中小製造業もクラウドERPでDX推進、SAPが中小/中堅企業向けを用意:製造ITニュース
SAPジャパンは、中小/中堅企業でも容易にクラウドERPを導入できるオファリングとして「GROW with SAP」を国内で提供することを発表した。
SAPジャパンは2023年7月12日、中小/中堅企業でも容易にクラウドERPを導入できるオファリングとして「GROW with SAP」を国内で提供することを発表した。
新たにSAPジャパンが提供するGROW with SAPは、ビジネスの成長に合わせて拡張できるクラウドERP「SAP S/4HANA Cloud, public edition」を中心に、企業の競争力を高める拡張プラットフォームである「SAP Business Technology Platform」、効率的かつ効果的なプロジェクト進行のためのツールと方法論である「SAP Activate」、最短4週間でプロジェクト環境を構築する日本語対応された「Packaged Activation Services」などのパッケージ製品を組み合わせて提供するものだ。
さらに、中小/中堅企業が抱える独自の課題に対応するため「業界ベストプラクティス」も提供。これにより、製造、小売、サービス業などの業界に応じた業務改革やシステム活用などが可能となる。
中小製造業でも、これらのソリューションを使いこなせるようにパートナーエコシステムなどを通じて、業務の標準化からシステム導入、運用支援などをサポートする。2023年後半には、GROW with SAPの認定パートナー制度を立ち上げることでパートナーエコシステムをさらに強化し、日本市場への浸透を図る方針だ。
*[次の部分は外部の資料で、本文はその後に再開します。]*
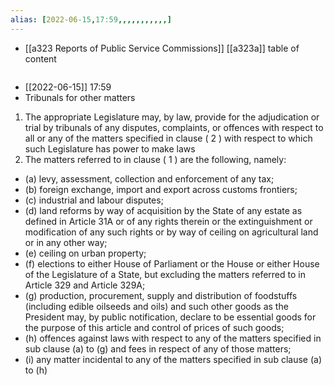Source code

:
 ```yaml
---
alias: [2022-06-15,17:59,,,,,,,,,,,]
---
```

- [[a323 Reports of Public Service Commissions]] [[a323a]]
table of content
```toc
```

- [[2022-06-15]] 17:59
- Tribunals for other matters
1) The appropriate Legislature may, by law, provide for the adjudication or trial by tribunals of any disputes, complaints, or offences with respect to all or any of the matters specified in clause ( 2 ) with respect to which such Legislature has power to make laws
2) The matters referred to in clause ( 1 ) are the following, namely:
- (a) levy, assessment, collection and enforcement of any tax;
- (b) foreign exchange, import and export across customs frontiers;
- (c) industrial and labour disputes;
- (d) land reforms by way of acquisition by the State of any estate as defined in Article 31A or of any rights therein or the extinguishment or modification of any such rights or by way of ceiling on agricultural land or in any other way;
- (e) ceiling on urban property;
- (f) elections to either House of Parliament or the House or either House of the Legislature of a State, but excluding the matters referred to in Article 329 and Article 329A;
- (g) production, procurement, supply and distribution of foodstuffs (including edible oilseeds and oils) and such other goods as the President may, by public notification, declare to be essential goods for the purpose of this article and control of prices of such goods;
- (h) offences against laws with respect to any of the matters specified in sub clause (a) to (g) and fees in respect of any of those matters;
- (i) any matter incidental to any of the matters specified in sub clause (a) to (h)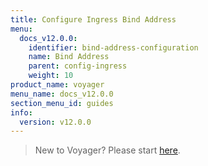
 ```yaml
---
title: Configure Ingress Bind Address
menu:
  docs_v12.0.0:
    identifier: bind-address-configuration
    name: Bind Address
    parent: config-ingress
    weight: 10
product_name: voyager
menu_name: docs_v12.0.0
section_menu_id: guides
info:
  version: v12.0.0
---
```


> New to Voyager? Please start [here](/docs/v12.0.0/concepts/overview).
SAPジャパン エンタープライズクラウド事業本部 S/4HANA Public Cloud事業部 事業部長の阿部洋介氏は「日本の中小/中堅企業でも人手不足が深刻化する中でDX(デジタルトランスフォーメーション)への取り組みは待ったなしとなっている。その中でERPなどについても人員をかけて保守/運用をする時代ではなくなっておりクラウドERPの採用が加速している。GROW with SAPでは、SaaS型ERP導入のノウハウを詰め込んだ方法論を確立しており、導入を支援したり、バージョンアップ時に影響範囲を自動確認するツールを用意したりするなど、中小/中堅企業でも使いやすい形を用意した」と語っている。
NKKスイッチズが先行導入
また、GROW with SAPの先行導入企業としてスイッチメーカーであるNKKスイッチズが導入を進めていることをSAPジャパンのパートナー企業であるアイ・ピー・エス(IPS)が紹介。日本、米国、ドイツ、中国、フィリピンの5カ国に8法人を展開する中で、GROW with SAPにより、SAP S/4HANA Cloud, public editionへと置き換えた。
IPS 常務執行役員 SAPサービス事業部 事業部長の赤松洋氏は「ポイントは『グローバル』と『継続性』だった。グローバルで業務標準化を推進するためと、SaaS型で新たなサービスが随時適用できる点が評価を受けた」と述べている。